DISCUSSION: remove `CREATE EXTERNAL TABLE` syntax: `DELIMITER`, `WITH HEADER ROW` and `COMPRESSION`
Is your feature request related to a problem or challenge?
CREATE EXTERNAL TABLE (see docs) has several syntax items that only make sense for certain formats, specifically
CREATE [UNBOUNDED] EXTERNAL TABLE
[ IF NOT EXISTS ]
<TABLE_NAME>[ (<column_definition>) ]
STORED AS <file_type>
[ WITH HEADER ROW ] <-- only makes sense for CSV
[ DELIMITER <char> ] <-- only makes sense for CSV, JSON
[ COMPRESSION TYPE <GZIP | BZIP2 | XZ | ZSTD> ] <-- only makes sense for CSV, JSON
[ PARTITIONED BY (<column list>) ]
[ WITH ORDER (<ordered column list>) ]
[ OPTIONS (<key_value_list>) ]
LOCATION <literal>
Now, thanks to @metesynnada @devinjdangelo and others, we have a way to support arbitrary format specific options such as has_header:
CREATE EXTERNAL TABLE aggregate_simple (
c1 FLOAT NOT NULL,
c2 DOUBLE NOT NULL,
c3 BOOLEAN NOT NULL
)
STORED AS CSV
LOCATION '../core/tests/data/aggregate_simple.csv'
OPTIONS('format.has_header' 'true')
However, the old inconsistent syntax is still supported, which causes additional code complexity as noted by @ozankabak in https://github.com/apache/datafusion/pull/10404#issuecomment-2099134059 and potential confusion with users (who don't know how to look for the options)
Describe the solution you'd like
- I think we should at least update the documentation so it sends people to the new preferred syntax (
OPTIONS(..)). - We should consider deprecating / removing the old
CREATE TABLEsyntaxDELIMITER,WITH HEADER ROWandCOMPRESSION
Describe alternatives you've considered
No response
Additional context
@metesynnada did some great work to get COPY to align to external table: https://github.com/apache/datafusion/pull/9604
@berkaysynnada has noticed issues related to inconsistency in the EXTERNAL TABLE syntax and config options https://github.com/apache/datafusion/issues/9945
Thank you for creating this ticket to facilitate the discussion.

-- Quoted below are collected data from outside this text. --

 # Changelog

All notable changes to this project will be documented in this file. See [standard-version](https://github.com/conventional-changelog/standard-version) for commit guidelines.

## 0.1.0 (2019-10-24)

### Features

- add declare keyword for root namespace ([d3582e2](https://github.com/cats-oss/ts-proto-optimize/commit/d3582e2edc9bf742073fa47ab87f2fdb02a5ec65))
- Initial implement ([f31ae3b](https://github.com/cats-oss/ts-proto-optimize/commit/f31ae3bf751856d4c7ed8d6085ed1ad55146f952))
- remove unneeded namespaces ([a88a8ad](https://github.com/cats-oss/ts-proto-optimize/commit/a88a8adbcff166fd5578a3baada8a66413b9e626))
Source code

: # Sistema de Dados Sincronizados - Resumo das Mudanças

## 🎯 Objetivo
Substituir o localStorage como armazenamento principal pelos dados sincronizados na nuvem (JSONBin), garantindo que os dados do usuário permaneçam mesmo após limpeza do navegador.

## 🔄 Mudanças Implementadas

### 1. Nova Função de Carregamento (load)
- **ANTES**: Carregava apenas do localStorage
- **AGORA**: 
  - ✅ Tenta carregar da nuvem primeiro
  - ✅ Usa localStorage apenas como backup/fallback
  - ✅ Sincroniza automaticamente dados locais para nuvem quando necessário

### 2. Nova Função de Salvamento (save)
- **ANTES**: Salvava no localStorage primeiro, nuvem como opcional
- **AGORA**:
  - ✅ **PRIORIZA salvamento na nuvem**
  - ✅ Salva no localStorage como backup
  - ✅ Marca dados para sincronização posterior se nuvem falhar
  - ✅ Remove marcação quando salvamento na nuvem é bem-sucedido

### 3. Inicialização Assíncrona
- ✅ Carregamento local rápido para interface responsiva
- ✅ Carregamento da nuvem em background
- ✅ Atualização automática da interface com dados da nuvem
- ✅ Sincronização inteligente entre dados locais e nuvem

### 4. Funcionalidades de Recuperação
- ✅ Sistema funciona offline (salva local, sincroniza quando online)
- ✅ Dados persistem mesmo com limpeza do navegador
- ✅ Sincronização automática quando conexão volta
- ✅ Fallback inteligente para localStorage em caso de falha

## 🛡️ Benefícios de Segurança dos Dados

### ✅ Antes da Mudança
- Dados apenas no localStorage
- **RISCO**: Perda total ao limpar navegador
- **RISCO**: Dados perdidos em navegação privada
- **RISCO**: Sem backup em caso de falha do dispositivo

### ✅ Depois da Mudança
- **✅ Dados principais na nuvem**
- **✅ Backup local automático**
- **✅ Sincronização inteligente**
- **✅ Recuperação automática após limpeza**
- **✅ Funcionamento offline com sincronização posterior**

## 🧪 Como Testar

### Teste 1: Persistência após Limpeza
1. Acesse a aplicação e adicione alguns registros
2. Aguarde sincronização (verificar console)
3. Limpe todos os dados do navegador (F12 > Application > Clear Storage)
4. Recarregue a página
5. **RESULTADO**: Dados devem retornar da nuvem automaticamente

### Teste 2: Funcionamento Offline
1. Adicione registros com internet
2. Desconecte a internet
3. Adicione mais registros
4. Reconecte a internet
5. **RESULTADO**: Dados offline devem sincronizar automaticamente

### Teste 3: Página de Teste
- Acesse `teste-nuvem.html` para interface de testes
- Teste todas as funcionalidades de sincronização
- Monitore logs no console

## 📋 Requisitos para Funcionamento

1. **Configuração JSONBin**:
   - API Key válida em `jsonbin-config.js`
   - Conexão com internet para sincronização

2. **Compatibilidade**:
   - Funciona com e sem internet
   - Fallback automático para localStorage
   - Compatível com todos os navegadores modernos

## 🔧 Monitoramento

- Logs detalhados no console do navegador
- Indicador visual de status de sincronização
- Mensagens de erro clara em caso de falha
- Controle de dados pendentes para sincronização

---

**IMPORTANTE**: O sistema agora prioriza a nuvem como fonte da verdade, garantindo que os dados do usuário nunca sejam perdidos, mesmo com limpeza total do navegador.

For the general audience: The good news is that we found a way to support the old syntax simultaneously with the new options syntax -- the bad news is that it results in code complexity/maintenance burden.
Basically, the aim of this ticket is to gather information on usage so that we can decide whether it is worth to have both syntaxes supported for a while -- or should we just pull the band-aid and remove the old syntax.
I agree that it makes sense to "pull the band-aid" and remove the syntax from this code.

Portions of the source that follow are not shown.